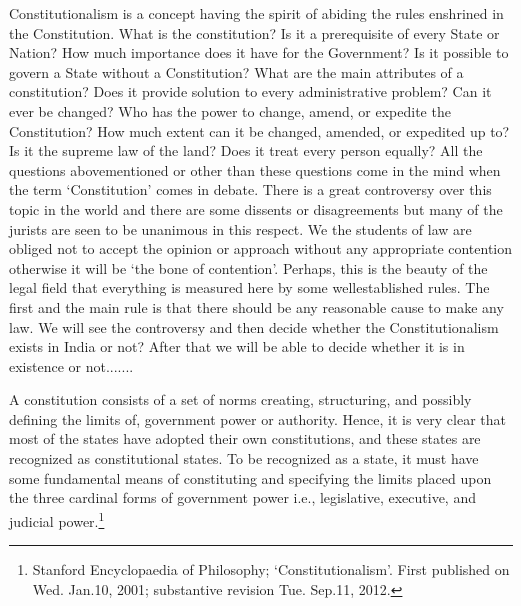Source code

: \setcounter{figure}{0}
\setcounter{table}{0}
\setcounter{footnote}{0}

\label{2018-art4}

\begin{multicols}{2}


\noi
Constitutionalism is a concept having the spirit of abiding the rules enshrined in the Constitution.
What is the constitution? Is it a prerequisite of every State or Nation? How much importance does
it have for the Government? Is it possible to govern a State without a Constitution? What are the
main attributes of a constitution? Does it provide solution to every administrative problem? Can
it ever be changed? Who has the power to change, amend, or expedite the Constitution? How
much extent can it be changed, amended, or expedited up to? Is it the supreme law of the land?
Does it treat every person equally? All the questions abovementioned or other than these questions
come in the mind when the term ‘Constitution’ comes in debate. There is a great controversy over
this topic in the world and there are some dissents or disagreements but many of the jurists are
seen to be unanimous in this respect. We the students of law are obliged not to accept the opinion
or approach without any appropriate contention otherwise it will be ‘the bone of contention’.
Perhaps, this is the beauty of the legal field that everything is measured here by some wellestablished rules. The first and the main rule is that there should be any reasonable cause to make
any law. We will see the controversy and then decide whether the Constitutionalism exists in
India or not? After that we will be able to decide whether it is in existence or not.......


\noi
A constitution consists of a set of norms creating, structuring, and possibly defining the limits of,
government power or authority. Hence, it is very clear that most of the states have adopted their
own constitutions, and these states are recognized as constitutional states. To be recognized as a
state, it must have some fundamental means of constituting and specifying the limits placed upon
the three cardinal forms of government power i.e., legislative, executive, and judicial power.\footnote{Stanford Encyclopaedia of Philosophy; ‘Constitutionalism’. First published on Wed. Jan.10, 2001; substantive revision Tue. Sep.11, 2012.}


\end{multicols}
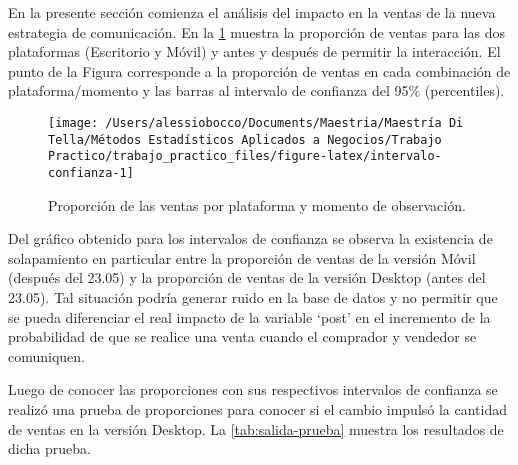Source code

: \documentclass[
  12pt]{article}
\begin{document}
En la presente sección comienza el análisis del impacto en la ventas de la nueva estrategia de comunicación. En la \ref{fig:intervalo-confianza} muestra la proporción de ventas para las dos plataformas (Escritorio y Móvil) y antes y después de permitir la interacción. El punto de la Figura corresponde a la proporción de ventas en cada combinación de plataforma/momento y las barras al intervalo de confianza del 95\% (percentiles).

\begin{figure}

{\centering \texttt{[image: /Users/alessiobocco/Documents/Maestria/Maestría Di Tella/Métodos Estadísticos Aplicados a Negocios/Trabajo Practico/trabajo\_practico\_files/figure-latex/intervalo-confianza-1]} 

}

\caption{Proporción de las ventas por plataforma y momento de observación.}\label{fig:intervalo-confianza}
\end{figure}

Del gráfico obtenido para los intervalos de confianza se observa la existencia de solapamiento en particular entre la proporción de ventas de la versión Móvil (después del 23.05) y la proporción de ventas de la versión Desktop (antes del 23.05). Tal situación podría generar ruido en la base de datos y no permitir que se pueda diferenciar el real impacto de la variable `post' en el incremento de la probabilidad de que se realice una venta cuando el comprador y vendedor se comuniquen.

Luego de conocer las proporciones con sus respectivos intervalos de confianza se realizó una prueba de proporciones para conocer si el cambio impulsó la cantidad de ventas en la versión Desktop. La \ref{tab:salida-prueba} muestra los resultados de dicha prueba.

\begin{table}[H]

\caption{\label{tab:salida-prueba}Resúmen de la prueba de hipótesis.}
\centering
{}
\end{table}
\end{document}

Action item - All that is needed is the exact run of lines from the start of the material above through the one containing "Constitutionalism is a", pictures left out.

Written solution -
Source code

: \setcounter{figure}{0}
\setcounter{table}{0}
\setcounter{footnote}{0}

\label{2018-art4}

\begin{multicols}{2}


\noi
Constitutionalism is a concept having the spirit of abiding the rules enshrined in the Constitution.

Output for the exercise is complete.